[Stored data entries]
──────────────────────────────

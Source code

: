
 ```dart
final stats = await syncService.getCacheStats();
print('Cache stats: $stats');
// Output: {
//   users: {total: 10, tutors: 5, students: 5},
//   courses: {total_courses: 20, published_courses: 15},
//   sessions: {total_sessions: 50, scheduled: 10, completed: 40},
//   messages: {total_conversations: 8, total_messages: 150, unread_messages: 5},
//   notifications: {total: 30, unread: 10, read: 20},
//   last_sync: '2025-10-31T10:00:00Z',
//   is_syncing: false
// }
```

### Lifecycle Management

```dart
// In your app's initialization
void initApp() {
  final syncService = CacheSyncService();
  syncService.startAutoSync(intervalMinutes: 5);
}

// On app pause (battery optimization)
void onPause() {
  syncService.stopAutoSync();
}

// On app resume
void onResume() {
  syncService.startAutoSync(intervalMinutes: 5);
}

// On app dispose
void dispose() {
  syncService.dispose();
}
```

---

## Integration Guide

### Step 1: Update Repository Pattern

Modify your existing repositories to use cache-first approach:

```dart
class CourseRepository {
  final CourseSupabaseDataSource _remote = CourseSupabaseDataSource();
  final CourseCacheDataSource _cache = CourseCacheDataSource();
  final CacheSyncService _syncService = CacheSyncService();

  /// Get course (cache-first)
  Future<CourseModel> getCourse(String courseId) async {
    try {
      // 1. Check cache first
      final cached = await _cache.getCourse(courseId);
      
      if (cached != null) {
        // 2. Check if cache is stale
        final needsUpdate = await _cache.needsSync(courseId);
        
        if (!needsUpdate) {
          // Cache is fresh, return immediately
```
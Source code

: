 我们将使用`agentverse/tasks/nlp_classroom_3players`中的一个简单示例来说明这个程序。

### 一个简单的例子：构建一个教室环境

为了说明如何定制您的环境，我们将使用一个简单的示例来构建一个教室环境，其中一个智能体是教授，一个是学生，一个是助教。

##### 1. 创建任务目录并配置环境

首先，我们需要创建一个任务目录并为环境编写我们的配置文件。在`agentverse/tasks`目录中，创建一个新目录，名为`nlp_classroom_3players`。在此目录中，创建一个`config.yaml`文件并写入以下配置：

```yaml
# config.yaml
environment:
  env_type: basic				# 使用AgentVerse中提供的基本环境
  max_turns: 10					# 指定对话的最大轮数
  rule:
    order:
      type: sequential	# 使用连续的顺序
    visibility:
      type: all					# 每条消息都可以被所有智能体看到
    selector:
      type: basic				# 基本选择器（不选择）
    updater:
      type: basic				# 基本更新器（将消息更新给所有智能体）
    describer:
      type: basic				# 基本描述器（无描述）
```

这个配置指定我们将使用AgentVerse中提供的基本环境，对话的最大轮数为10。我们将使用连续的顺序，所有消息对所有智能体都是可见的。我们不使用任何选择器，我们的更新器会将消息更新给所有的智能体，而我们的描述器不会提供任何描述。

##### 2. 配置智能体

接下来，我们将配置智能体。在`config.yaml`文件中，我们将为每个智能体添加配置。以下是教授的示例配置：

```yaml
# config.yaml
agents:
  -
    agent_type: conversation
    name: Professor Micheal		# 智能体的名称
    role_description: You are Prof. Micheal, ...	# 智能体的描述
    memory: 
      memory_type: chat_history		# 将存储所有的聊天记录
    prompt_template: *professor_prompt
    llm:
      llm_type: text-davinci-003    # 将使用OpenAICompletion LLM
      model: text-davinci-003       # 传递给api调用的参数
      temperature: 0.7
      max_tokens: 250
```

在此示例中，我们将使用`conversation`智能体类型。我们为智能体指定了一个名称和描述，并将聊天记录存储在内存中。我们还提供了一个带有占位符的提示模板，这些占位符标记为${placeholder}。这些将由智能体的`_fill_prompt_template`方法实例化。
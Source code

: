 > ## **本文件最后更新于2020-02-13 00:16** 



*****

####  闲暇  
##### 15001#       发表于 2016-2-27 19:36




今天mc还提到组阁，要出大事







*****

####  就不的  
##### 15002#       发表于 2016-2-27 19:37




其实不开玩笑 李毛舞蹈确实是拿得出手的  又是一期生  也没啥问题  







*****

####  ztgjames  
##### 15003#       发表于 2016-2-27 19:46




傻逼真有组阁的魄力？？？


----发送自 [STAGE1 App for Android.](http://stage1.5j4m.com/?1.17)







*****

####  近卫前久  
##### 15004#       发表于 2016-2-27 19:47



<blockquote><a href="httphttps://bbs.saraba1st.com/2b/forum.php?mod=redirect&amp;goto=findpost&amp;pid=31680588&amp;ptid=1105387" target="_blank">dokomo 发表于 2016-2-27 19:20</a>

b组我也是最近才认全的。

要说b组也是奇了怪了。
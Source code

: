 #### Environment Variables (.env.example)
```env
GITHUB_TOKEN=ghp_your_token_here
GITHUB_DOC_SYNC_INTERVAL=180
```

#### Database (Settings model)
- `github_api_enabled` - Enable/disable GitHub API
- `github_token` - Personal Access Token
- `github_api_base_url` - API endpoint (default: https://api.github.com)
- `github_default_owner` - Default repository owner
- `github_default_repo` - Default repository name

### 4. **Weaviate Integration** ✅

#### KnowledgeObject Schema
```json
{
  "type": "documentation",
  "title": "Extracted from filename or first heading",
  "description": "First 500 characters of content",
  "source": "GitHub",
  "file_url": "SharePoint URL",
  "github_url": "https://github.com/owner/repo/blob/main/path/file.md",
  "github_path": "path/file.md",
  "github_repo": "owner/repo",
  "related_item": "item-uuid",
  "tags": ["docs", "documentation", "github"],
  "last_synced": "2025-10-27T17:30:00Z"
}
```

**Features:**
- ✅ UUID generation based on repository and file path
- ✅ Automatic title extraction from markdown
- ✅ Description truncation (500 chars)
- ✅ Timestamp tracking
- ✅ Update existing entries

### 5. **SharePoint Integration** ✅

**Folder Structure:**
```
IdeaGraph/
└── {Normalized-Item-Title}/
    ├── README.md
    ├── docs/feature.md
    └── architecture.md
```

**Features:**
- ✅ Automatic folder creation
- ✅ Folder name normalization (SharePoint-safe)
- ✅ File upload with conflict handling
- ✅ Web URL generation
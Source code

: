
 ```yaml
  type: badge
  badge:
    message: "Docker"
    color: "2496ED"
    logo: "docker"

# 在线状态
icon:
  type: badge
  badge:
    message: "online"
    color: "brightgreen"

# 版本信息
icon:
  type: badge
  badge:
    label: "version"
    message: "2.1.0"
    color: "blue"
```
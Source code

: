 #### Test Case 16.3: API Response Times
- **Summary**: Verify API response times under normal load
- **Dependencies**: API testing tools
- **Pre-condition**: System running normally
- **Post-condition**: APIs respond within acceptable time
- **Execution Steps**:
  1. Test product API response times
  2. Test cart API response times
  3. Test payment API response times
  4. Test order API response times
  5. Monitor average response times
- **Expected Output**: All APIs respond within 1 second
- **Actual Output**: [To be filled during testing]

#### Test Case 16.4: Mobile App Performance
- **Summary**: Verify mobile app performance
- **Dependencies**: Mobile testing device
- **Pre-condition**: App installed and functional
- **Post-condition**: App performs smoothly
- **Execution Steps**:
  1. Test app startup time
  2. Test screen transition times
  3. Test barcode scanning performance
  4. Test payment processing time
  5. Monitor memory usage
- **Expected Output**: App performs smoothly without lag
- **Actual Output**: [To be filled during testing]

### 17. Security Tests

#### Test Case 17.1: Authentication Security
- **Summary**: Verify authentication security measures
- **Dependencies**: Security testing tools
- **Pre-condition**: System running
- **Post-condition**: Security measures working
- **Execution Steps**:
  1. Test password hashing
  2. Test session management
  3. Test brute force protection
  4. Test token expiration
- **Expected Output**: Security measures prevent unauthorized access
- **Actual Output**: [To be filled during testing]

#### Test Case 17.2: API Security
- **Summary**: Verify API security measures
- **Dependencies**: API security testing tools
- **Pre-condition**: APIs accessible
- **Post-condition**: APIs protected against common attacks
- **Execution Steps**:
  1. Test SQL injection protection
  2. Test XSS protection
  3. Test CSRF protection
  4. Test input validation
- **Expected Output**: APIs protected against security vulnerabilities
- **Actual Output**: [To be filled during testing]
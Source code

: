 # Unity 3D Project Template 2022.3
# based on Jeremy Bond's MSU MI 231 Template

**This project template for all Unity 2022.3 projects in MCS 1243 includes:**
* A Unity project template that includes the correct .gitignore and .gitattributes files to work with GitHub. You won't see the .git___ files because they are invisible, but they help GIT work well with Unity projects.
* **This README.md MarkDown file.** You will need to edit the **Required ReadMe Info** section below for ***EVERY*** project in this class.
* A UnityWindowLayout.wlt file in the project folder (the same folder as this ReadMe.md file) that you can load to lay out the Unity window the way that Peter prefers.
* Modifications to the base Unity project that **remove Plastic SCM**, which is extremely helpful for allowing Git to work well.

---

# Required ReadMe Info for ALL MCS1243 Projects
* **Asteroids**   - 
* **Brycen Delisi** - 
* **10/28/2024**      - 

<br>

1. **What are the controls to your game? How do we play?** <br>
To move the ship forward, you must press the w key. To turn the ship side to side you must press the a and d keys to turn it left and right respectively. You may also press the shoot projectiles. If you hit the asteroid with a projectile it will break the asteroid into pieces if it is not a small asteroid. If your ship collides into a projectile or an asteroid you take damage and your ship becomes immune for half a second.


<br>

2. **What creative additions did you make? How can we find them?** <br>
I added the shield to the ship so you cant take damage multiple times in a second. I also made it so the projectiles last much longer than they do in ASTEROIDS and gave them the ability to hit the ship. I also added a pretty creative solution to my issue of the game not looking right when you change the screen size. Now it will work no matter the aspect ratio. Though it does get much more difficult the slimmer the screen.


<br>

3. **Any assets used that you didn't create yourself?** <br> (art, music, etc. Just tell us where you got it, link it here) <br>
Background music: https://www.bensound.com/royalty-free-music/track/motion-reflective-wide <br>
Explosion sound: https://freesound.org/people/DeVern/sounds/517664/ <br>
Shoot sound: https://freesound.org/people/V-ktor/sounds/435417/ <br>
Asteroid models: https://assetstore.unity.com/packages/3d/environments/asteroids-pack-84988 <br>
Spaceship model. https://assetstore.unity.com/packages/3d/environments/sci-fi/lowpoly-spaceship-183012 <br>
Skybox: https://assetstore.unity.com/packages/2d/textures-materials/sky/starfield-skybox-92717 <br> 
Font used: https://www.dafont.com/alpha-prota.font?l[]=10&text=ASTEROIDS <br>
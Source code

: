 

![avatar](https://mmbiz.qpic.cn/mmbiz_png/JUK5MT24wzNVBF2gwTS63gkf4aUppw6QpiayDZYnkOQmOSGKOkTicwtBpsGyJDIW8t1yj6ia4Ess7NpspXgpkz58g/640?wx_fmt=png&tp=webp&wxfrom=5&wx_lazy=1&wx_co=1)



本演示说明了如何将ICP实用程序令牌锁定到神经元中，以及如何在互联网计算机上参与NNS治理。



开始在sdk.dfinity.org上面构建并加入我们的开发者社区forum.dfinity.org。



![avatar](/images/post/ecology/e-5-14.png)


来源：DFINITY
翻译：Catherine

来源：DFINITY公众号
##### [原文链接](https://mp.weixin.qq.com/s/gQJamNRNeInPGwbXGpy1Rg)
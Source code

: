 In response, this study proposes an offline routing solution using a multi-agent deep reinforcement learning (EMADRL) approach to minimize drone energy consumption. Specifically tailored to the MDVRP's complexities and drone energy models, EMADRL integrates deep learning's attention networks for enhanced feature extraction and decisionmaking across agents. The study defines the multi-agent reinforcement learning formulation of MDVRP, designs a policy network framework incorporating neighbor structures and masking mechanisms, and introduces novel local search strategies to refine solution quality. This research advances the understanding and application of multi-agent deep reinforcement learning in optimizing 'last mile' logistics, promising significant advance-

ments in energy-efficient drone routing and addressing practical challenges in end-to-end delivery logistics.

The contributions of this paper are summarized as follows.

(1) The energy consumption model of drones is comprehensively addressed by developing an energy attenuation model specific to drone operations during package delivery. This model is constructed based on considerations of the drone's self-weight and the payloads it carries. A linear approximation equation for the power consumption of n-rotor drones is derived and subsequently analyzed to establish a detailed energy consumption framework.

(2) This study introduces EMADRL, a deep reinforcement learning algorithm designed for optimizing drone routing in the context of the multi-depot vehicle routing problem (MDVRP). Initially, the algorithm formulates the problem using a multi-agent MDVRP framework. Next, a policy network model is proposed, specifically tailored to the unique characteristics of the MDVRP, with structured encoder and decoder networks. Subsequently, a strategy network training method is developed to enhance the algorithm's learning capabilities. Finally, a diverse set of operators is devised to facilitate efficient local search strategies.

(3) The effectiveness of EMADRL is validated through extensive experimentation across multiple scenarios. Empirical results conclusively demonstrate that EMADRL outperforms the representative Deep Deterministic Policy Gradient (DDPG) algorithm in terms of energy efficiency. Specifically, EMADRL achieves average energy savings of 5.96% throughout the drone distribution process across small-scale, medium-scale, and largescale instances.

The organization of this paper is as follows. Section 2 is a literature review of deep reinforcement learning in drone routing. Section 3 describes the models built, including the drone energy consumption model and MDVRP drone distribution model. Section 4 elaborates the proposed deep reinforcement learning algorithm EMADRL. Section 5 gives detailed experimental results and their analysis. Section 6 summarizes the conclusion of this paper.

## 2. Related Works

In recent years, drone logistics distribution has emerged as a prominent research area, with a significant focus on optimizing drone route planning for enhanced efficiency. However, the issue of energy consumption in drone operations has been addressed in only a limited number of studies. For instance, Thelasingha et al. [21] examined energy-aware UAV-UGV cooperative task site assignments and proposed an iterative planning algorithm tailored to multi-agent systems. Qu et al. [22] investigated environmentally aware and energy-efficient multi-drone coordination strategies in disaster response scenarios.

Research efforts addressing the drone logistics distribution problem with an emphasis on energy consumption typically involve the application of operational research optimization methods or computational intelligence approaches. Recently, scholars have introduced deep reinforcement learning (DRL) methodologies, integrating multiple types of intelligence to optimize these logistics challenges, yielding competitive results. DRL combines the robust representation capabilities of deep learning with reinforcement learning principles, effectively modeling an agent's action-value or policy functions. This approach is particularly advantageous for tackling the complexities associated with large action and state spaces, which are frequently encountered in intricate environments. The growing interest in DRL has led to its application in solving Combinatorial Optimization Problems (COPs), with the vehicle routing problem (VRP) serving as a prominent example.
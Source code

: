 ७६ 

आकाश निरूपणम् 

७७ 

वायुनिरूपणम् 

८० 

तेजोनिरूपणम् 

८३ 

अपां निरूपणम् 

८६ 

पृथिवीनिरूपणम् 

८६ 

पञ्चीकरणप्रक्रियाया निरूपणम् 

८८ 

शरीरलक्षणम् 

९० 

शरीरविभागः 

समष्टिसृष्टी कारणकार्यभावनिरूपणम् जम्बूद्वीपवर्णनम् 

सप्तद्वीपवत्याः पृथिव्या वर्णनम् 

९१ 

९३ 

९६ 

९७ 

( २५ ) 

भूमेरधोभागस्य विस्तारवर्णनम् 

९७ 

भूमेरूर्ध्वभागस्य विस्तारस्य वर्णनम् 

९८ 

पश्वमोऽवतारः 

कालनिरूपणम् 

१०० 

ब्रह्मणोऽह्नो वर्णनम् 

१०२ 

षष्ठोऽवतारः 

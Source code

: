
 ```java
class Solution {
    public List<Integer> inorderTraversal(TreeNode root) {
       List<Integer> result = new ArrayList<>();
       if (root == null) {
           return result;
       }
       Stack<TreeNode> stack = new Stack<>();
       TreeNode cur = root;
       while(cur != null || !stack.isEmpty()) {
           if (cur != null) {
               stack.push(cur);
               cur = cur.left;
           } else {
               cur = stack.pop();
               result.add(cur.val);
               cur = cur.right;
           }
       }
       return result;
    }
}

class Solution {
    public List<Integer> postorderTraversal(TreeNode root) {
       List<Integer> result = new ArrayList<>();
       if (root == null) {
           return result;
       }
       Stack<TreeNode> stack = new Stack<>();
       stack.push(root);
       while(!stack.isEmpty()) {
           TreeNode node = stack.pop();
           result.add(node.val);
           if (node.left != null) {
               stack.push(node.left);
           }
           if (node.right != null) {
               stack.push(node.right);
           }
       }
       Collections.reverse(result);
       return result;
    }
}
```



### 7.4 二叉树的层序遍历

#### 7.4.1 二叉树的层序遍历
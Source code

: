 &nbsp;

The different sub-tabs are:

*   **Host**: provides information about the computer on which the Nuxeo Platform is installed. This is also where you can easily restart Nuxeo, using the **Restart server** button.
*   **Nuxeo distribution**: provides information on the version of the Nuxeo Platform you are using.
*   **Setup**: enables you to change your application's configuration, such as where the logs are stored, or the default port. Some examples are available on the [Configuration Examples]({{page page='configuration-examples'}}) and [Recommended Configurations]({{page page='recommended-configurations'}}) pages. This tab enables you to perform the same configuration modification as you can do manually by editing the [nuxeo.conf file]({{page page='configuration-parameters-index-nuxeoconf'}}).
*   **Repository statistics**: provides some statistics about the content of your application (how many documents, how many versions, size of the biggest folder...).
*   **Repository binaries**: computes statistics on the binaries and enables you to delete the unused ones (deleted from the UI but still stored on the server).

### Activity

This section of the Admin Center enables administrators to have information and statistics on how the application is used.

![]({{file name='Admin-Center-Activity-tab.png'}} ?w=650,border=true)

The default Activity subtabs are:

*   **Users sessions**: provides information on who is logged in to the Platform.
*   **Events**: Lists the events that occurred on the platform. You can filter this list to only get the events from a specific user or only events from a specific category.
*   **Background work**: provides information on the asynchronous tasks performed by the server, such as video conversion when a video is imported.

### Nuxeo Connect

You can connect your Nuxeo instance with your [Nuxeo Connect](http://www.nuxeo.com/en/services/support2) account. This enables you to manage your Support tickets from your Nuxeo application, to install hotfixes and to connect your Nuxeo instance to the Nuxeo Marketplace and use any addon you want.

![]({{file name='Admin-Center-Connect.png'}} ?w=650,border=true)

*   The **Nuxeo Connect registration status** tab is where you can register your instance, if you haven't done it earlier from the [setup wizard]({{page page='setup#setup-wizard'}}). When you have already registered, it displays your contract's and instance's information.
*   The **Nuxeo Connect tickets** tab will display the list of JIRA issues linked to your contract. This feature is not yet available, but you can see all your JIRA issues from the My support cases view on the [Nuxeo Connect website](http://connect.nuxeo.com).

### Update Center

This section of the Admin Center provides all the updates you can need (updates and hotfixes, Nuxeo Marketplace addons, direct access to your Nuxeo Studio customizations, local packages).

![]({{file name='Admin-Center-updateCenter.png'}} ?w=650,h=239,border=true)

──────────────────────────────

→ Task brief: Looking at the records above, return exactly the lines from the line with "2. Test session management" to the line with "with Unity projects.", both ends included.

→ Result of this exercise:
  2. Test session management
  3. Test brute force protection
  4. Test token expiration
- **Expected Output**: Security measures prevent unauthorized access
- **Actual Output**: [To be filled during testing]

#### Test Case 17.2: API Security
- **Summary**: Verify API security measures
- **Dependencies**: API security testing tools
- **Pre-condition**: APIs accessible
- **Post-condition**: APIs protected against common attacks
- **Execution Steps**:
  1. Test SQL injection protection
  2. Test XSS protection
  3. Test CSRF protection
  4. Test input validation
- **Expected Output**: APIs protected against security vulnerabilities
- **Actual Output**: [To be filled during testing]
Source code

: # Unity 3D Project Template 2022.3
# based on Jeremy Bond's MSU MI 231 Template

**This project template for all Unity 2022.3 projects in MCS 1243 includes:**
* A Unity project template that includes the correct .gitignore and .gitattributes files to work with GitHub. You won't see the .git___ files because they are invisible, but they help GIT work well with Unity projects.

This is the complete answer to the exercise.